Urteil vom 6. September 2004

I. Öffentlichrechtliche Abteilung

Bundesgerichtspräsident Aemisegger, Präsident,
Bundesgerichtsvizepräsident Nay,
Bundesrichter Aeschlimann,
Gerichtsschreiberin Leuthold.

X.  ________, Beschwerdeführer, vertreten durch Rechtsanwalt Dr. Adrian
Klemm,

gegen

Y.________, Beschwerdegegnerin, vertreten durch Z.________, diese vertreten
durch Rechtsanwältin Dr. Denise Kramer-Oswald,
Staatsanwaltschaft des Kantons Zürich, Florhofgasse 2, Postfach, 8023 Zürich,
Kassationsgericht des Kantons Zürich, Postfach 4875, 8022 Zürich.

Art. 29 BV (Strafverfahren),

Staatsrechtliche Beschwerde gegen den Beschluss
des Kassationsgerichts des Kantons Zürich vom 23. Februar 2004.

Sachverhalt:

A.
Die Bezirksanwaltschaft V für den Kanton Zürich erhob am 5. August 2002
Anklage gegen X.________ wegen sexueller Handlungen mit Kindern. Sie warf dem
Angeklagten im Wesentlichen vor, er habe ca. im Frühling/Sommer 1997 von der
damals sechsjährigen Y.________ verlangt, dass sie seinen Penis anfasse und
ihn mit der Hand befriedige, was sie kurz getan habe.
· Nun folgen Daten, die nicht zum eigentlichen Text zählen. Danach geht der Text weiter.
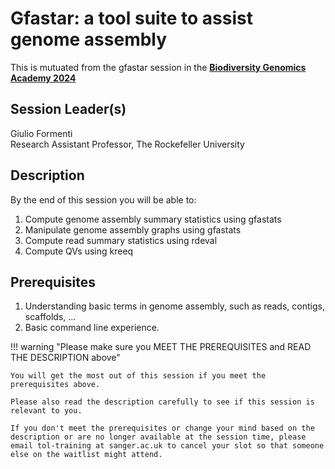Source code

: # Gfastar: a tool suite to assist genome assembly

This is mutuated from the gfastar session in the [**Biodiversity Genomics Academy 2024**](https://thebgacademy.org/BGA24/BGA24)

## Session Leader(s)

Giulio Formenti  
Research Assistant Professor, The Rockefeller University

## Description

By the end of this session you will be able to:

1. Compute genome assembly summary statistics using gfastats
2. Manipulate genome assembly graphs using gfastats
3. Compute read summary statistics using rdeval
4. Compute QVs using kreeq

## Prerequisites

1. Understanding basic terms in genome assembly, such as reads, contigs, scaffolds, ...
2. Basic command line experience.

!!! warning "Please make sure you MEET THE PREREQUISITES and READ THE DESCRIPTION above"

    You will get the most out of this session if you meet the prerequisites above.

    Please also read the description carefully to see if this session is relevant to you.
    
    If you don't meet the prerequisites or change your mind based on the description or are no longer available at the session time, please email tol-training at sanger.ac.uk to cancel your slot so that someone else on the waitlist might attend.

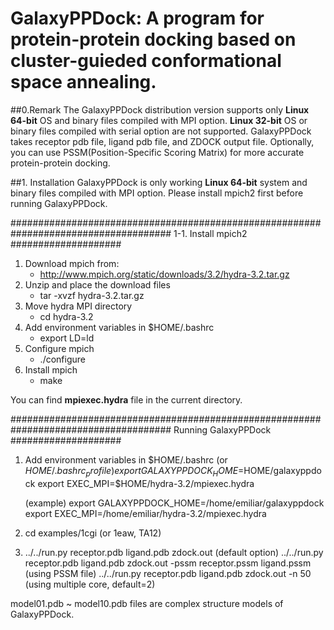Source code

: # GalaxyPPDock: A program for protein-protein docking based on cluster-guieded conformational space annealing.

##0.Remark
The GalaxyPPDock distribution version supports only **Linux 64-bit** OS and binary files compiled with MPI option.
**Linux 32-bit** OS or binary files compiled with serial option are not supported.
GalaxyPPDock takes receptor pdb file, ligand pdb file, and ZDOCK output file.
Optionally, you can use PSSM(Position-Specific Scoring Matrix) for more accurate protein-protein docking.

##1. Installation
GalaxyPPDock is only working **Linux 64-bit** system and binary files compiled with MPI option.
Please install mpich2 first before running GalaxyPPDock.

#####################################################################################
1-1. Install mpich2
####################
1. Download mpich from:
   * http://www.mpich.org/static/downloads/3.2/hydra-3.2.tar.gz
2. Unzip and place the download files
   * tar -xvzf hydra-3.2.tar.gz
3. Move hydra MPI directory
   * cd hydra-3.2
4. Add environment variables in $HOME/.bashrc
   * export LD=ld
5. Configure mpich
   * ./configure
6. Install mpich
   * make

You can find **mpiexec.hydra** file in the current directory.

#####################################################################################
Running GalaxyPPDock
####################
1. Add environment variables in $HOME/.bashrc (or $HOME/.bashrc_profile)
    export GALAXYPPDOCK_HOME=$HOME/galaxyppdock
    export EXEC_MPI=$HOME/hydra-3.2/mpiexec.hydra

    (example)
    export GALAXYPPDOCK_HOME=/home/emiliar/galaxyppdock
    export EXEC_MPI=/home/emiliar/hydra-3.2/mpiexec.hydra

2. cd examples/1cgi (or 1eaw, TA12)
3. ../../run.py receptor.pdb ligand.pdb zdock.out (default option)
   ../../run.py receptor.pdb ligand.pdb zdock.out -pssm receptor.pssm ligand.pssm (using PSSM file)
   ../../run.py receptor.pdb ligand.pdb zdock.out -n 50 (using multiple core, default=2)

model01.pdb ~ model10.pdb files are complex structure models of GalaxyPPDock.

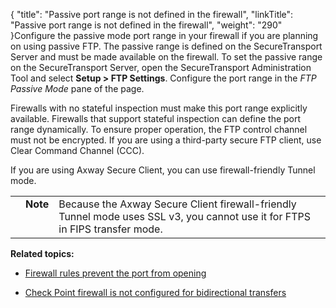 {
    "title": "Passive port range is not defined in the firewall",
    "linkTitle": "Passive port range is not defined in the firewall",
    "weight": "290"
}Configure the passive mode port range in your firewall if you are planning on using passive FTP. The passive range is defined on the SecureTransport Server and must be made available on the firewall. To set the passive range on the SecureTransport Server, open the SecureTransport Administration Tool and select **Setup &gt; FTP Settings**. Configure the port range in the *FTP Passive Mode* pane of the page.

Firewalls with no stateful inspection must make this port range explicitly available. Firewalls that support stateful inspection can define the port range dynamically. To ensure proper operation, the FTP control channel must not be encrypted. If you are using a third-party secure FTP client, use Clear Command Channel (CCC).

If you are using Axway Secure Client, you can use firewall-friendly Tunnel mode.

<table cellpadding="0" cellspacing="0">
   <col/>
   <col/>
   <col/>
      <tr>
         <td valign="top">         </td>
         <td valign="top"><span><b>Note</b></span>
         </td>
         <td data-mc-autonum="&lt;b&gt;Note&lt;/b&gt;" valign="top">Because the <span>Axway</span> Secure Client firewall-friendly Tunnel mode uses SSL v3, you cannot use it for FTPS in FIPS transfer mode.         </td>
      </tr>
</table>

**Related topics:**

-   [Firewall rules prevent the port from opening](../c_st_firewall_rules_prevent_port_from_opening)
-   [Check Point firewall is not configured for bidirectional transfers](../c_st_checkpoint_firewall_is_not_configured_for_bidirectional_transfers)
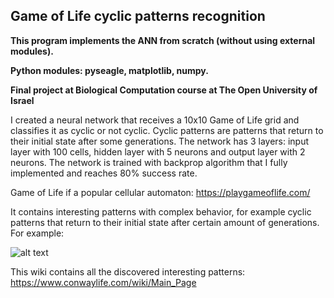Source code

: Game of Life cyclic patterns recognition
--------------
**This program implements the ANN from scratch (without using external modules).**

**Python modules: pyseagle, matplotlib, numpy.**

**Final project at Biological Computation course at The Open University of Israel**

I created a neural network that receives a 10x10 Game of Life grid and classifies it as cyclic or not cyclic. Cyclic patterns are patterns that return to their initial state after some generations. The network has 3 layers: input layer with 100 cells, hidden layer with 5 neurons and output layer with 2 neurons. The network is trained with backprop algorithm that I fully implemented and reaches 80% success rate.

Game of Life if a popular cellular automaton: https://playgameoflife.com/

It contains interesting patterns with complex behavior, for example cyclic patterns that return to their initial state after certain amount of generations. For example:


![alt text](https://www.conwaylife.com/w/images/b/b7/Dinnertable.gif?raw=true)


This wiki contains all the discovered interesting patterns: https://www.conwaylife.com/wiki/Main_Page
Mit Eingabe vom 27.
Februar 2002 hatte X.________ in der Untersuchung den Antrag gestellt, er und
sein Verteidiger seien zu den Einvernahmen von Y.________ zuzulassen, um
Ergänzungsfragen zu stellen. Die Bezirksanwaltschaft wies diesen Antrag mit
Verfügung vom 12. April 2002 ab, da Y.________ das zwölfte Altersjahr noch
nicht zurückgelegt habe und ihr nicht zugemutet werden könne, direkt mit dem
Angeschuldigten bzw. dessen Verteidiger konfrontiert zu werden. Der
Einzelrichter des Bezirksgerichts Zürich sprach X.________ mit Urteil vom 2.
Dezember 2002 der sexuellen Handlungen mit Kindern schuldig und bestrafte ihn
mit fünf Monaten Gefängnis, unter Gewährung des bedingten Strafvollzuges. Auf
Berufung des Angeklagten hin bestätigte das Obergericht des Kantons Zürich am
18. Juni 2003 den erstinstanzlichen Entscheid. Gegen das Urteil des
Obergerichts reichte X.________ eine kantonale Nichtigkeitsbeschwerde ein.
Mit Sitzungsbeschluss vom 23. Februar 2004 wies das Kassationsgericht des
Kantons Zürich die Beschwerde ab, soweit es darauf eintreten konnte.

B.
X. ________ erhob gegen diesen Entscheid staatsrechtliche Beschwerde beim
Bundesgericht. Er beantragt, der angefochtene Beschluss des
Kassationsgerichts sei aufzuheben.

C.
Die Beschwerdegegnerin Y.________ sowie die Staatsanwaltschaft und das
Kassationsgericht des Kantons Zürich verzichteten auf eine Vernehmlassung.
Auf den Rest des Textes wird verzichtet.